Required work
Look for "debug" in each line of the entries, and return the matching lines.

Material provided
※ ※ ※
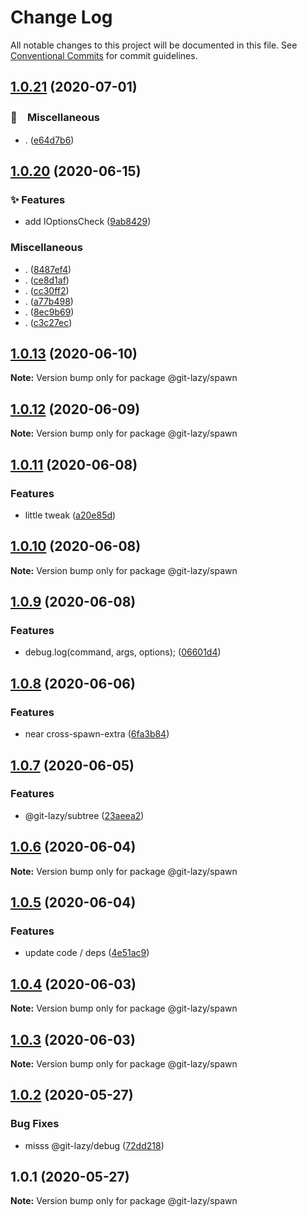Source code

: # Change Log

All notable changes to this project will be documented in this file.
See [Conventional Commits](https://conventionalcommits.org) for commit guidelines.

## [1.0.21](https://github.com/bluelovers/ws-git-lazy/compare/@git-lazy/spawn@1.0.20...@git-lazy/spawn@1.0.21) (2020-07-01)


### 🔖　Miscellaneous

* . ([e64d7b6](https://github.com/bluelovers/ws-git-lazy/commit/e64d7b630e602b519955a36b77bdc0dd7de6d981))





## [1.0.20](https://github.com/bluelovers/ws-git-lazy/compare/@git-lazy/spawn@1.0.13...@git-lazy/spawn@1.0.20) (2020-06-15)


### ✨ Features

*  add IOptionsCheck ([9ab8429](https://github.com/bluelovers/ws-git-lazy/commit/9ab8429e94c0258499ca130092c2557cee70b688))


### Miscellaneous

* . ([8487ef4](https://github.com/bluelovers/ws-git-lazy/commit/8487ef49cae3f85a0d9d56caa86037d7ae3f7469))
* . ([ce8d1af](https://github.com/bluelovers/ws-git-lazy/commit/ce8d1af7e69ec037824ec911a90f514cf7d36820))
* . ([cc30ff2](https://github.com/bluelovers/ws-git-lazy/commit/cc30ff290fb3a0e9b80e6f52f6e0b0cff52fede8))
* . ([a77b498](https://github.com/bluelovers/ws-git-lazy/commit/a77b4987519be4b0c82ae6249d50ad39a57fa151))
* . ([8ec9b69](https://github.com/bluelovers/ws-git-lazy/commit/8ec9b69921251b9c208e3bb9b992eb0539a9b2dd))
* . ([c3c27ec](https://github.com/bluelovers/ws-git-lazy/commit/c3c27ec2973b78f1d2241130736b9e6ff02a0fd4))





## [1.0.13](https://github.com/bluelovers/ws-git-lazy/compare/@git-lazy/spawn@1.0.12...@git-lazy/spawn@1.0.13) (2020-06-10)

**Note:** Version bump only for package @git-lazy/spawn





## [1.0.12](https://github.com/bluelovers/ws-git-lazy/compare/@git-lazy/spawn@1.0.11...@git-lazy/spawn@1.0.12) (2020-06-09)

**Note:** Version bump only for package @git-lazy/spawn





## [1.0.11](https://github.com/bluelovers/ws-git-lazy/compare/@git-lazy/spawn@1.0.10...@git-lazy/spawn@1.0.11) (2020-06-08)


### Features

* little tweak ([a20e85d](https://github.com/bluelovers/ws-git-lazy/commit/a20e85de6cbf8fd5c3c005f456eb1993eadaf7e4))





## [1.0.10](https://github.com/bluelovers/ws-git-lazy/compare/@git-lazy/spawn@1.0.9...@git-lazy/spawn@1.0.10) (2020-06-08)

**Note:** Version bump only for package @git-lazy/spawn





## [1.0.9](https://github.com/bluelovers/ws-git-lazy/compare/@git-lazy/spawn@1.0.8...@git-lazy/spawn@1.0.9) (2020-06-08)


### Features

* debug.log(command, args, options); ([06601d4](https://github.com/bluelovers/ws-git-lazy/commit/06601d4af3a81a36820a990b4b3880eb2b9d6581))





## [1.0.8](https://github.com/bluelovers/ws-git-lazy/compare/@git-lazy/spawn@1.0.7...@git-lazy/spawn@1.0.8) (2020-06-06)


### Features

* near cross-spawn-extra ([6fa3b84](https://github.com/bluelovers/ws-git-lazy/commit/6fa3b84ca146cf80b6fbc0156343e07bf27b6023))





## [1.0.7](https://github.com/bluelovers/ws-git-lazy/compare/@git-lazy/spawn@1.0.6...@git-lazy/spawn@1.0.7) (2020-06-05)


### Features

* @git-lazy/subtree ([23aeea2](https://github.com/bluelovers/ws-git-lazy/commit/23aeea214829dacf4cb60913afd1987eebb68cdc))





## [1.0.6](https://github.com/bluelovers/ws-git-lazy/compare/@git-lazy/spawn@1.0.5...@git-lazy/spawn@1.0.6) (2020-06-04)

**Note:** Version bump only for package @git-lazy/spawn





## [1.0.5](https://github.com/bluelovers/ws-git-lazy/compare/@git-lazy/spawn@1.0.4...@git-lazy/spawn@1.0.5) (2020-06-04)


### Features

* update code / deps ([4e51ac9](https://github.com/bluelovers/ws-git-lazy/commit/4e51ac92473ecd9d855c0fdbe52530a1b9d4ca82))





## [1.0.4](https://github.com/bluelovers/ws-git-lazy/compare/@git-lazy/spawn@1.0.3...@git-lazy/spawn@1.0.4) (2020-06-03)

**Note:** Version bump only for package @git-lazy/spawn





## [1.0.3](https://github.com/bluelovers/ws-git-lazy/compare/@git-lazy/spawn@1.0.2...@git-lazy/spawn@1.0.3) (2020-06-03)

**Note:** Version bump only for package @git-lazy/spawn





## [1.0.2](https://github.com/bluelovers/ws-git-lazy/compare/@git-lazy/spawn@1.0.1...@git-lazy/spawn@1.0.2) (2020-05-27)


### Bug Fixes

* misss @git-lazy/debug ([72dd218](https://github.com/bluelovers/ws-git-lazy/commit/72dd2184dba9489319698c487d748d4a7e585e0e))





## 1.0.1 (2020-05-27)

**Note:** Version bump only for package @git-lazy/spawn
※ ※ ※
Exercise solution
* debug.log(command, args, options); ([06601d4](https://github.com/bluelovers/ws-git-lazy/commit/06601d4af3a81a36820a990b4b3880eb2b9d6581))
* misss @git-lazy/debug ([72dd218](https://github.com/bluelovers/ws-git-lazy/commit/72dd2184dba9489319698c487d748d4a7e585e0e))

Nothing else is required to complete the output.